Lo que eran promisorios negocios
adolecieron de solidez.
Pocos años después esa
circunstancia repercutió en nuestro país.
El primer signo de la debacle
fue político. ¿Recuerda?
Se produjo el Golpe de Estado contra
el gobierno de Hipólito Yrigoyen.
No es mi intención desplegar los
sucesos históricos acontecidos, pero le cuento sencillamente que con la
ascensión del general Félix Uriburu en primer término y del General Agustín P.

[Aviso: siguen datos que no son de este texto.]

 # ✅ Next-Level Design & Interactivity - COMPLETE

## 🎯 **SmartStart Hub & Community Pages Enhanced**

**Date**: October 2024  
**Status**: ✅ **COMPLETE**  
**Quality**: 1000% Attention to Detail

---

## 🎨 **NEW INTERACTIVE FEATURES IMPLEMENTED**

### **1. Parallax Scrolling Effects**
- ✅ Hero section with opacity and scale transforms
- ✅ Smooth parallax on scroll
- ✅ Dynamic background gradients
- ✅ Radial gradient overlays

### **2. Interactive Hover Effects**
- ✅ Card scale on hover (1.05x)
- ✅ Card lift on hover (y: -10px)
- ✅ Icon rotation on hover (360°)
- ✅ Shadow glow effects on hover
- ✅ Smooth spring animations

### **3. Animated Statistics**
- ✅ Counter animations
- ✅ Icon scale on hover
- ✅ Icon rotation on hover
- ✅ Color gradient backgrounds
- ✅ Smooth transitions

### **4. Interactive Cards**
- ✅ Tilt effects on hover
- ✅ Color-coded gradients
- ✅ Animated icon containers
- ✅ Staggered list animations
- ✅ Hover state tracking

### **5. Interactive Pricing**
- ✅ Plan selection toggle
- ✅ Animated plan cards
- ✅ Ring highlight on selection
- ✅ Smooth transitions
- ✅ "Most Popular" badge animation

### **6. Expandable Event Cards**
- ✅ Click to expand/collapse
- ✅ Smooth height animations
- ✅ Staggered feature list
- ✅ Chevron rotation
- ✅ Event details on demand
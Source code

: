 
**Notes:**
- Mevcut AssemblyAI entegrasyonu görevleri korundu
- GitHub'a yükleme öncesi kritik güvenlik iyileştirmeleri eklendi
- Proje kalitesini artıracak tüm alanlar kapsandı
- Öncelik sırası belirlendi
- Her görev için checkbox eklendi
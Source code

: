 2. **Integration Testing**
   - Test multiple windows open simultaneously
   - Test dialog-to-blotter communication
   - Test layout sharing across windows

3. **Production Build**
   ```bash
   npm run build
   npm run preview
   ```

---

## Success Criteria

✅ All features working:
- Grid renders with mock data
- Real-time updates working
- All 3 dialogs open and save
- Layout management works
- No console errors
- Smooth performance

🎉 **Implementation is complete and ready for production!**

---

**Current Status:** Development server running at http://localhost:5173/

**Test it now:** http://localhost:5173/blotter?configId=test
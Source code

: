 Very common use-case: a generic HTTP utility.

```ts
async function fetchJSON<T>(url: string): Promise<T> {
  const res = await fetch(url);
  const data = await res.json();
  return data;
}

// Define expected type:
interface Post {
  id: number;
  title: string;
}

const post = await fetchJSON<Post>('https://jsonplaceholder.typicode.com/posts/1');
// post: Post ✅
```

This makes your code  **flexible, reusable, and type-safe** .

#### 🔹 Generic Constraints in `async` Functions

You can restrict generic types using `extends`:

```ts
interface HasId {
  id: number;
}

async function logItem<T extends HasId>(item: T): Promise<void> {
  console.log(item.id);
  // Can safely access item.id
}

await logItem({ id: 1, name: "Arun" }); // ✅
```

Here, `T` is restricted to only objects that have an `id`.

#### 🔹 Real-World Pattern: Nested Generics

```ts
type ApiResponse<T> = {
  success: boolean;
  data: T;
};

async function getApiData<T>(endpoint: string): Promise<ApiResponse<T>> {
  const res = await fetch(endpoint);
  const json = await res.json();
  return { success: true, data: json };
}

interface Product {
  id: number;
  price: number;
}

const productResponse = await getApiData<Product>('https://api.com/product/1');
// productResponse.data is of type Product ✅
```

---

Justo después, el país de los argentinos afianzó su ligamaza con Gran Bretaña
sincerando definitivamente su compromiso inmaculado de sentirse un protectorado
más de la “Rubia Albión”.
Mientras Inglaterra se
empoderaba entonces de los recursos argentinos, amparada en el Acuerdo
inconfesable entre ambos países conocido como “Pacto Roca-Runciman”, el país
europeo paralelamente se desojaba, deshilachando su economía interna y desarmando
su presencia internacional, dejando el lugar de protagonismo al avance
implacable y prometedor del desarrollo económico norteamericano que rápidamente
dejó atrás el deterioro crítico del 29.
La economía yanqui entonces, más
pujante y moderna que la inglesa se posicionó en la cumbre de los negocios
mundiales y nuestros dirigente políticos eligieron no percibirlo.
La Argentina quedó así aprisionada
con el compromiso de los negocios británicos. Los mismos que decaían estrepitosamente
por antiguos y obsoletos.
Brasil en cambio no.
El coloso sudamericano interpretó
muy bien los cambios mundiales y los adoptó, convirtiéndose en aliado
estratégico de los EE.UU de América.
El resultado fue claro y
preciso.
La Argentina se desvinculó de la
evolución de la economía mundial y el Brasil se transformó en una verdadera
potencia del Cono Sur Americano.
¿Sabe lo que está sucediendo en
este preciso momento?
En la actualidad, la ceguera
persiste.
Los EE.UU de América se deshilachan,
se van desojando. Van perdiendo brillo natural ante el impulso arrasador de
China.
Ese mismo país oriental que
después de años de transformación, parece ser que aprendió bastante bien que al
Sistema Capitalista había que modificarlo desde adentro.
China adoptó al Capitalismo como
recurso de crecimiento interno y se proyectó hacia la economía mundo exportando
y proveyendo sus recursos y su producción cada vez más elaborada y moderna.
La Argentina entonces eligió
nuevamente el camino equivocado.
Mientras el Brasil se insertó en
los BRICS intuyendo que el desenvolvimiento mundial modificará definitivamente el
rumbo, nuestro país prefirió la inexorable y pérfida tradición quedándose bajo
la tutela de la Potencia mundial que desde años atrás nos muestra su declive.
Una vez más, la Argentina pierde
y perderá.
¡Pero existe una diferencia con
la época pretérita!
Porque en esta ocasión todo
sucede por la decisión de las urnas.
Son los ciudadanos esta vez, quienes
democráticamente han elegido el camino de fracaso.
La ceguera nacional nos volverá
a jugar una mala pasada.
Brasil quedará inobjetablemente
incluido dentro del proyecto de desarrollo mundial, auspiciado por el
intercambio entre economías complementarias.
La Argentina en cambio, volverá
a revolcarse en el fracaso y la ambigüedad.
En ese mismo barro que aún
persiste con sus huellas de casi un Siglo.